My fear is that the unscrupulous landlords whom the Bill is designed to catch—who are in a minority—will not be caught by its provisions. If the Parliamentary Secretary or his right hon. Friend can devise, by way of regulations, some means by which these people can be trapped, no one will be more pleased than I. I welcome the good work done by my hon. and gallant Friend the Member for Nottingham, Central (Lieut.-Colonel Cordeaux) in introducing the Bill, and I hope that it will speedily find its way on to the Statute Book.

3.57 p.m.

Mr. Charles Doughty (Surrey, East)

I thank my hon. and gallant Friend the Member for Nottingham, Central (Lieut.-Colonel Cordeaux) for having taken notice of the remarks I made shortly before four o'clock in the Second Reading debate. I then said that I would give him some advice and that I would sit down before four o'clock, so that the Bill's further progress would not be impeded. I say the same thing today, and I will watch the clock even more carefully.

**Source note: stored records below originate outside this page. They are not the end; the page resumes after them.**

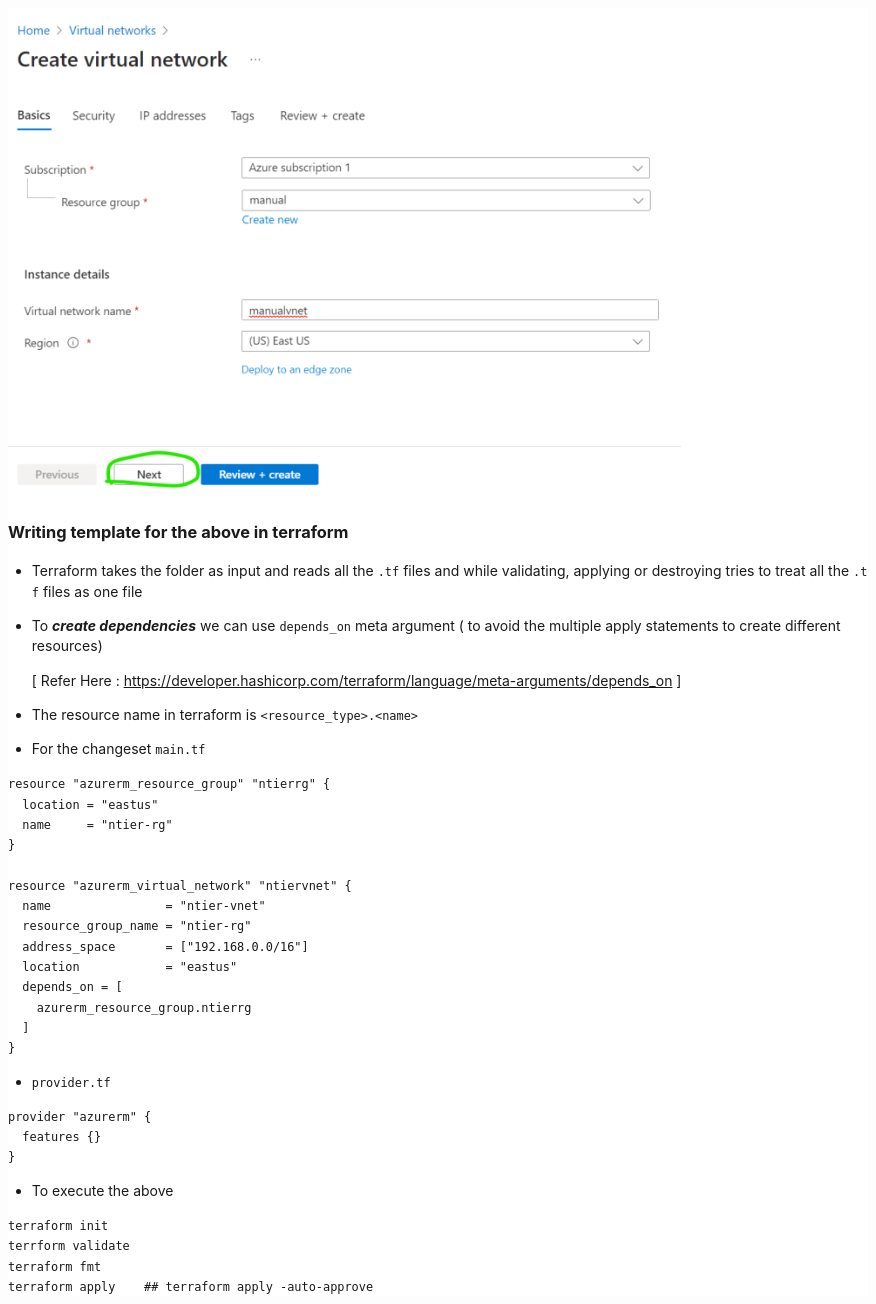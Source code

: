 ![Alt text](shots/15.PNG)

### Writing template for the above in terraform

* Terraform takes the folder as input and reads all the `.tf` files and while validating, applying or destroying tries to treat all the `.tf` files as one file
* To _**create dependencies**_ we can use `depends_on` meta argument ( to avoid the multiple apply statements to create different resources)

  [ Refer Here : https://developer.hashicorp.com/terraform/language/meta-arguments/depends_on ]

* The resource name in terraform is `<resource_type>.<name>`
* For the changeset `main.tf`
```
resource "azurerm_resource_group" "ntierrg" {
  location = "eastus"
  name     = "ntier-rg"
}

resource "azurerm_virtual_network" "ntiervnet" {
  name                = "ntier-vnet"
  resource_group_name = "ntier-rg"
  address_space       = ["192.168.0.0/16"]
  location            = "eastus"
  depends_on = [
    azurerm_resource_group.ntierrg
  ]
}
```
* `provider.tf`
```
provider "azurerm" {
  features {}
}
```
* To execute the above
```
terraform init
terrform validate
terraform fmt
terraform apply    ## terraform apply -auto-approve
```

My hon. and gallant Friend has taken my advice, with the result that the Bill is a much better one than it was when originally introduced. I thank him for the trouble that he has taken, and I wish the Bill speedy progress to the Statute Book.

Mr. James MacColl (Widnes)

The fact that I have not spoken so far does not indicate any lack of concern on my part to see the Bill go through. I was merely concerned to give priority to those hon. Members who were not on the Standing Committee. I would not like it to be thought that I did not support the Measure.

Question put and agreed to.

Bill accordingly read the Third time and passed.